Getting your files onto the Kingston Wi-Drive is a breeze. Simply hook it up to a USB port on your PC, Mac or Linux computer and it appears as an external drive, just like a normal USB flash drive.
And because it's formatted as FAT, there's no need to install any additional software to copy files to it using a Mac. This is an advantage over the Seagate GoFlex Satellite, which uses NTFS so had to be reformatted.
Although the Wi-Drive uses flash memory which, on paper at least, should be pretty snappy, we didn't get great transfer speeds: around 10MB/s to copy files to it.
While these speeds are be no means deal-breakers – they're faster than you get when copying files to your iOS device in iTunes – they're still slower than a fast USB stick. This is disappointing, given the price of the Wi-Drive.
Interestingly, the GoFlex Satellite was around three times as fast in our tests, even when connected to USB 2.0.
Kingston says the battery will last for around four hours of constant use, and our tests confirmed this.
The on/off switch lights up in different colours to indicate how much battery charge you've got left.
Supported file types
To get at your stuff from your iPhone, iPad or iPod touch, connect them to the Wi-Drive's Wi-Fi network and open its app.

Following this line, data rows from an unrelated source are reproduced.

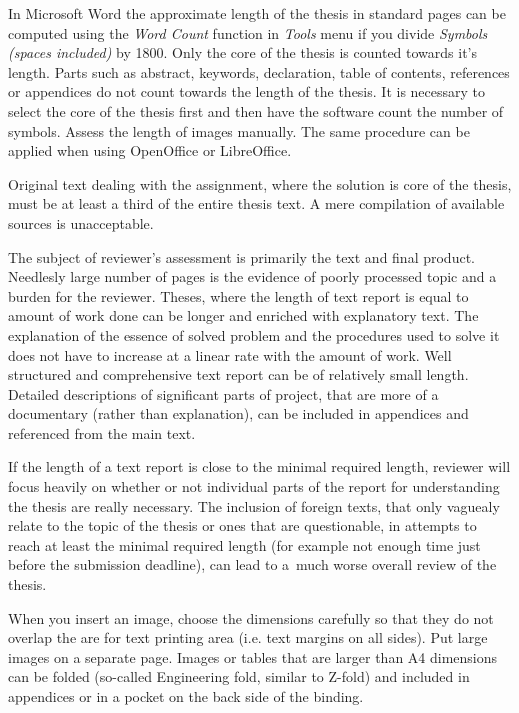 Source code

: In Microsoft Word the approximate length of the thesis in standard pages can be computed using the {\it Word Count} function in {\it Tools} menu if you divide {\it Symbols (spaces included)} by 1800. Only the core of the thesis is counted towards it's length. Parts such as abstract, keywords, declaration, table of contents, references or appendices do not count towards the length of the thesis. It is necessary to select the core of the thesis first and then have the software count the number of symbols. Assess the length of images manually. The same procedure can be applied when using OpenOffice or LibreOffice. 

Original text dealing with the assignment, where the solution is core of the thesis, must be at least a third of the entire thesis text. A mere compilation of available sources is unacceptable.

The subject of reviewer's assessment is primarily the text and final product.
Needlesly large number of pages is the evidence of poorly processed topic and a burden for the reviewer. Theses, where the length of text report is equal to amount of work done can be longer and enriched with explanatory text. The explanation of the essence of solved problem and the procedures used to solve it does not have to increase at a linear rate with the amount of work. Well structured and comprehensive text report can be of relatively small length. Detailed descriptions of significant parts of project, that are more of a documentary (rather than explanation), can be included in appendices and referenced from the main text.

If the length of a text report is close to the minimal required length, reviewer will focus heavily on whether or not individual parts of the report for understanding the thesis are really necessary. The inclusion of foreign texts, that only vaguealy relate to the topic of the thesis or ones that are questionable, in attempts to reach at least the minimal required length (for example not enough time just before the submission deadline), can lead to a~much worse overall review of the thesis.

When you insert an image, choose the dimensions carefully so that they do not overlap the are for text printing area (i.e. text margins on all sides). Put large images on a separate page. Images or tables that are larger than A4 dimensions can be folded (so-called Engineering fold, similar to Z-fold) and included in appendices or in a pocket on the back side of the binding.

You can browse your files either through the standard folder structure you've stored them as on the drive, or filter by images, video or music. Tap the one you want to look at and it plays directly in the Wi-Drive app.
You can use the app to alter various wireless settings, including the channel used, if you're getting problems with interference.
You can't currently open files using other apps on your device, meaning you're limited as far as supported formats go: audio has to be MP3, AAC or WAV. DRM-protected files, such as the .m4p ones you used to get off the iTunes Store, won't play in the Wi-Drive app.
Video needs to be M4V, MP4, MOV or Motion JPEG. The app will also open JPG, BMP and TIFF images, plus PDFs, Word .doc and .docx files, .xls spreadsheets, .txt and .rtf documents, .ppt and .pptx PowerPoint slides and Keynote presentations.
With the latter three, you don't get any fancy transitions, or even the full content of the slides in some cases. Strangely, there's no support for Pages documents or Numbers spreadsheets, and note that you can't actually edit any of the files at the moment.
A symbol to the left of each item shows you what kind of file you're looking at.